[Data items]

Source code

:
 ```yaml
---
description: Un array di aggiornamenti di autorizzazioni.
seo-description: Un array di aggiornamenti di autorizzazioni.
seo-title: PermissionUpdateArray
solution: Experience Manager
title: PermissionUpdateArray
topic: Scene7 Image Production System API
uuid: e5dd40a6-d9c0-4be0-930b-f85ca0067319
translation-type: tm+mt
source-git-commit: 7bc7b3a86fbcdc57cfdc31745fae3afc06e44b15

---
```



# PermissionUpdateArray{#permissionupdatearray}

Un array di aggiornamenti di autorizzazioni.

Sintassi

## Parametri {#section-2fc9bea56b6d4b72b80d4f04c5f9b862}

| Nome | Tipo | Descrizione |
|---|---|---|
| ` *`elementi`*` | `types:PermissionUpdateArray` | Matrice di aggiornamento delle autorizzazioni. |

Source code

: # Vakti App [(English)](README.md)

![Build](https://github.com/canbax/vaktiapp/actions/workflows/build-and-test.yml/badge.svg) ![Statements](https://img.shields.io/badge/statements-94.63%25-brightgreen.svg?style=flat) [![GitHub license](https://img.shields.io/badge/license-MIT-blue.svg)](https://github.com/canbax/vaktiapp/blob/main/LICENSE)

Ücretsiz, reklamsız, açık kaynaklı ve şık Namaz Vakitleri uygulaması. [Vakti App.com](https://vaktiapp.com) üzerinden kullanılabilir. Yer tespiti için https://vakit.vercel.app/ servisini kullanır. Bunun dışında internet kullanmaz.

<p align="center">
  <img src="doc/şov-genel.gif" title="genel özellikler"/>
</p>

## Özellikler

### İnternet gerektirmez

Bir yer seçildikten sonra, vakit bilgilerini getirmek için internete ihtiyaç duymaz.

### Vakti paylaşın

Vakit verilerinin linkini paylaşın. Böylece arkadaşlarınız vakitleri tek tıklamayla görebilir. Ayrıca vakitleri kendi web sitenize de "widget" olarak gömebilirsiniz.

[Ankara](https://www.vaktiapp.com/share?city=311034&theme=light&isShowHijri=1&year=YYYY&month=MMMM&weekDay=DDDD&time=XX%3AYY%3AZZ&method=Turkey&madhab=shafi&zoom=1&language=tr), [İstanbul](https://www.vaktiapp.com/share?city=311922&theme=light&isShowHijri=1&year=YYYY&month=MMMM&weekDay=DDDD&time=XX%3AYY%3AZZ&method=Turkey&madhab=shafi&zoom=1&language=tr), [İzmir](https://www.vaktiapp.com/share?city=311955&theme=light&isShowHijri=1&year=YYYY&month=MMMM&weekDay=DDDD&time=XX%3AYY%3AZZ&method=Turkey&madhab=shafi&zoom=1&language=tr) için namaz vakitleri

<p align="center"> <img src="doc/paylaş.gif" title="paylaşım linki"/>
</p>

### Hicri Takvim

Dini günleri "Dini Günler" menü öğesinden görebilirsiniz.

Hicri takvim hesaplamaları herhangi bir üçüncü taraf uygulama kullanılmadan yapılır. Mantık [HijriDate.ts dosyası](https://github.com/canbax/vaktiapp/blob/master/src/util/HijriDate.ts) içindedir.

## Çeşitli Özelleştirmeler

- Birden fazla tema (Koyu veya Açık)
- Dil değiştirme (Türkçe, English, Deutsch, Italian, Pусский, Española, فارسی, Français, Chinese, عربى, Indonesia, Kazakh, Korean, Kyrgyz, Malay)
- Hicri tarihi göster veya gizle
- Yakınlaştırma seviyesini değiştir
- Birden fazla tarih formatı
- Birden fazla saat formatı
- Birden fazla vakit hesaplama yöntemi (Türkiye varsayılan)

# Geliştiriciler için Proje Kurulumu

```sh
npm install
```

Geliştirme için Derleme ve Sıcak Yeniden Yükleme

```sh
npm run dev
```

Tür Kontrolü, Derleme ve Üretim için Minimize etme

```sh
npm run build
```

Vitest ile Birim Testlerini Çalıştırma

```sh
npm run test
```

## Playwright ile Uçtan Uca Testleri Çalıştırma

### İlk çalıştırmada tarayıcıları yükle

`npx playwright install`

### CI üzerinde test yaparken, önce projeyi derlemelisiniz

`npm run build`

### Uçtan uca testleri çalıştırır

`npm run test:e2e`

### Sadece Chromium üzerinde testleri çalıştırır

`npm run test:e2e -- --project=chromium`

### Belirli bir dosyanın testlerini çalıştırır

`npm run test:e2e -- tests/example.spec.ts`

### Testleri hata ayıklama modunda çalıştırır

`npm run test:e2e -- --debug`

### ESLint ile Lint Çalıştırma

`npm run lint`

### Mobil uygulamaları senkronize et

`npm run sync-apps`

## What you are asked to do
Your task is to reproduce all of the records exactly.

## Exercise result
Source code

:
 ```yaml
---
description: Un array di aggiornamenti di autorizzazioni.
seo-description: Un array di aggiornamenti di autorizzazioni.
seo-title: PermissionUpdateArray
solution: Experience Manager
title: PermissionUpdateArray
topic: Scene7 Image Production System API
uuid: e5dd40a6-d9c0-4be0-930b-f85ca0067319
translation-type: tm+mt
source-git-commit: 7bc7b3a86fbcdc57cfdc31745fae3afc06e44b15

---
```



# PermissionUpdateArray{#permissionupdatearray}

Un array di aggiornamenti di autorizzazioni.

Sintassi

## Parametri {#section-2fc9bea56b6d4b72b80d4f04c5f9b862}

| Nome | Tipo | Descrizione |
|---|---|---|
| ` *`elementi`*` | `types:PermissionUpdateArray` | Matrice di aggiornamento delle autorizzazioni. |

Source code

: # Vakti App [(English)](README.md)

![Build](https://github.com/canbax/vaktiapp/actions/workflows/build-and-test.yml/badge.svg) ![Statements](https://img.shields.io/badge/statements-94.63%25-brightgreen.svg?style=flat) [![GitHub license](https://img.shields.io/badge/license-MIT-blue.svg)](https://github.com/canbax/vaktiapp/blob/main/LICENSE)

Ücretsiz, reklamsız, açık kaynaklı ve şık Namaz Vakitleri uygulaması. [Vakti App.com](https://vaktiapp.com) üzerinden kullanılabilir. Yer tespiti için https://vakit.vercel.app/ servisini kullanır. Bunun dışında internet kullanmaz.

<p align="center">
  <img src="doc/şov-genel.gif" title="genel özellikler"/>
</p>

## Özellikler

### İnternet gerektirmez

Bir yer seçildikten sonra, vakit bilgilerini getirmek için internete ihtiyaç duymaz.

### Vakti paylaşın

Vakit verilerinin linkini paylaşın. Böylece arkadaşlarınız vakitleri tek tıklamayla görebilir. Ayrıca vakitleri kendi web sitenize de "widget" olarak gömebilirsiniz.

[Ankara](https://www.vaktiapp.com/share?city=311034&theme=light&isShowHijri=1&year=YYYY&month=MMMM&weekDay=DDDD&time=XX%3AYY%3AZZ&method=Turkey&madhab=shafi&zoom=1&language=tr), [İstanbul](https://www.vaktiapp.com/share?city=311922&theme=light&isShowHijri=1&year=YYYY&month=MMMM&weekDay=DDDD&time=XX%3AYY%3AZZ&method=Turkey&madhab=shafi&zoom=1&language=tr), [İzmir](https://www.vaktiapp.com/share?city=311955&theme=light&isShowHijri=1&year=YYYY&month=MMMM&weekDay=DDDD&time=XX%3AYY%3AZZ&method=Turkey&madhab=shafi&zoom=1&language=tr) için namaz vakitleri

<p align="center"> <img src="doc/paylaş.gif" title="paylaşım linki"/>
</p>

### Hicri Takvim

Dini günleri "Dini Günler" menü öğesinden görebilirsiniz.

Hicri takvim hesaplamaları herhangi bir üçüncü taraf uygulama kullanılmadan yapılır. Mantık [HijriDate.ts dosyası](https://github.com/canbax/vaktiapp/blob/master/src/util/HijriDate.ts) içindedir.

## Çeşitli Özelleştirmeler

- Birden fazla tema (Koyu veya Açık)
- Dil değiştirme (Türkçe, English, Deutsch, Italian, Pусский, Española, فارسی, Français, Chinese, عربى, Indonesia, Kazakh, Korean, Kyrgyz, Malay)
- Hicri tarihi göster veya gizle
- Yakınlaştırma seviyesini değiştir
- Birden fazla tarih formatı
- Birden fazla saat formatı
- Birden fazla vakit hesaplama yöntemi (Türkiye varsayılan)

# Geliştiriciler için Proje Kurulumu

```sh
npm install
```

Geliştirme için Derleme ve Sıcak Yeniden Yükleme

```sh
npm run dev
```

Tür Kontrolü, Derleme ve Üretim için Minimize etme

```sh
npm run build
```

Vitest ile Birim Testlerini Çalıştırma

```sh
npm run test
```

## Playwright ile Uçtan Uca Testleri Çalıştırma

### İlk çalıştırmada tarayıcıları yükle

`npx playwright install`

### CI üzerinde test yaparken, önce projeyi derlemelisiniz

`npm run build`

### Uçtan uca testleri çalıştırır

`npm run test:e2e`

### Sadece Chromium üzerinde testleri çalıştırır

`npm run test:e2e -- --project=chromium`

### Belirli bir dosyanın testlerini çalıştırır

`npm run test:e2e -- tests/example.spec.ts`

### Testleri hata ayıklama modunda çalıştırır

`npm run test:e2e -- --debug`

### ESLint ile Lint Çalıştırma

`npm run lint`

### Mobil uygulamaları senkronize et

`npm run sync-apps`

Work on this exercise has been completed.